Metabolism of primaquine by liver homogenate fractions. Evidence for monoamine oxidase and cytochrome P450 involvement in the oxidative deamination of primaquine to carboxyprimaquine.

The role of monoamine oxidase (MAO) and cytochrome P450 (P450) in the oxidative deamination of primaquine by rat liver fractions was studied. Rat liver fractions including liver homogenate, mitochondria, microsomes and 100,000 g supematant fractions were prepared from a pool of rat livers and characterised using benzylamine as a probe for MAO activity and N,N-dimethylbenzamide as a probe for P450 N-dealkylation activity.

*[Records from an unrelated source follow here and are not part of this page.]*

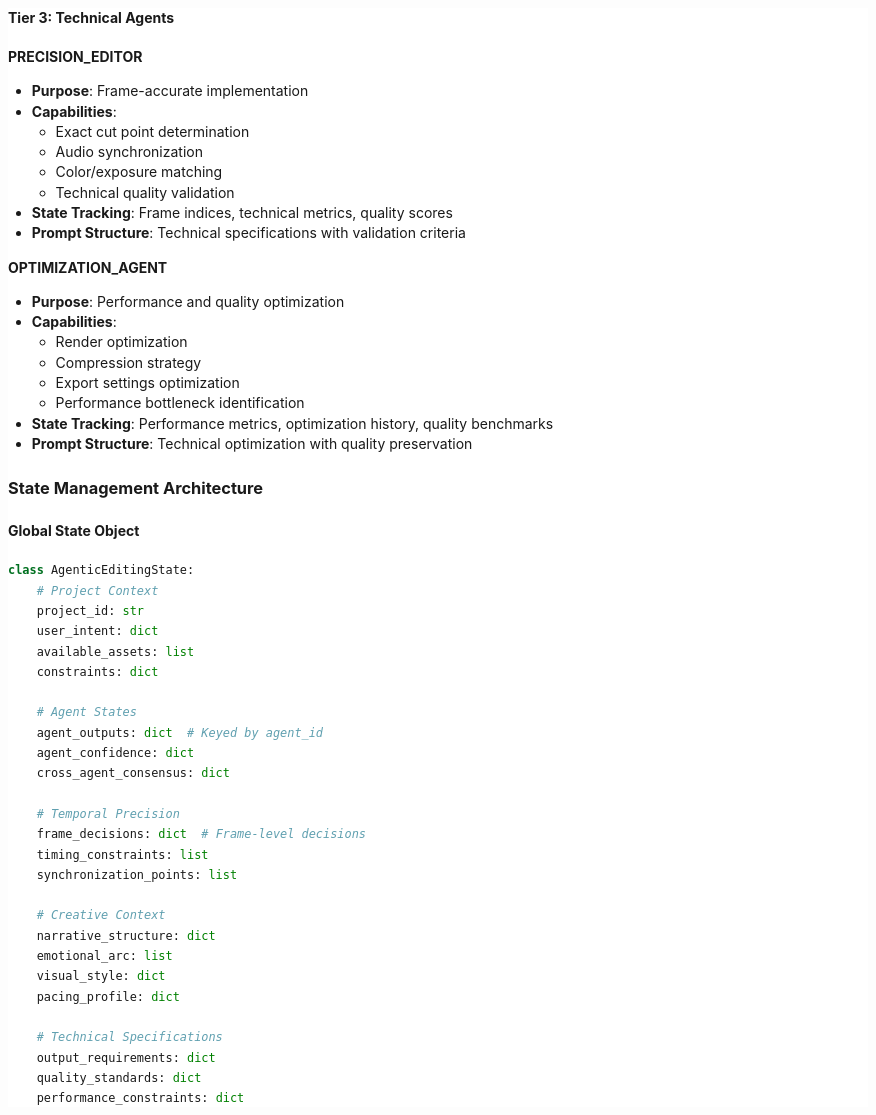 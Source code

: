 #### **Tier 3: Technical Agents**

**PRECISION_EDITOR**
- **Purpose**: Frame-accurate implementation
- **Capabilities**:
  - Exact cut point determination
  - Audio synchronization
  - Color/exposure matching
  - Technical quality validation
- **State Tracking**: Frame indices, technical metrics, quality scores
- **Prompt Structure**: Technical specifications with validation criteria

**OPTIMIZATION_AGENT**
- **Purpose**: Performance and quality optimization
- **Capabilities**:
  - Render optimization
  - Compression strategy
  - Export settings optimization
  - Performance bottleneck identification
- **State Tracking**: Performance metrics, optimization history, quality benchmarks
- **Prompt Structure**: Technical optimization with quality preservation

### State Management Architecture

#### **Global State Object**
```python
class AgenticEditingState:
    # Project Context
    project_id: str
    user_intent: dict
    available_assets: list
    constraints: dict
    
    # Agent States
    agent_outputs: dict  # Keyed by agent_id
    agent_confidence: dict
    cross_agent_consensus: dict
    
    # Temporal Precision
    frame_decisions: dict  # Frame-level decisions
    timing_constraints: list
    synchronization_points: list
    
    # Creative Context
    narrative_structure: dict
    emotional_arc: list
    visual_style: dict
    pacing_profile: dict
    
    # Technical Specifications
    output_requirements: dict
    quality_standards: dict
    performance_constraints: dict
```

Incubation of all fractions with primaquine yielded carboxyprimaquine as the only metabolite detectable by HPLC. The mitochondrial fraction, which contained MAO activity but not P450 activity, presented the highest Vmax/K(M) value for the formation of carboxyprimaquine (8.5 x 10(-6) dm3mg(-1)h(-1). A substantially lower Vmax/K(M) value (1.3 x 10(-6) dm3mg(-1)h(-1)) was obtained in the microsomal fraction, which contained P450 but not MAO activity. The liver homogenate fraction presented a similar value (1.8 x 10(-6) dm3mg(-1)h(-1), though it contained both enzyme systems. Incubations of all the fractions that presented MAO activity, in presence of the MAO inhibitor pargiline, resulted in a marked inhibition of primaquine oxidation. P450 inhibitor SKF 525-A effectively inhibited primaquine metabolism in the microsomal fraction but inhibition in the liver homogenate was less effective. The results are consistent with an important role for MAO in primaquine biotransformation, though clearly metabolism by P450 has a contribution role.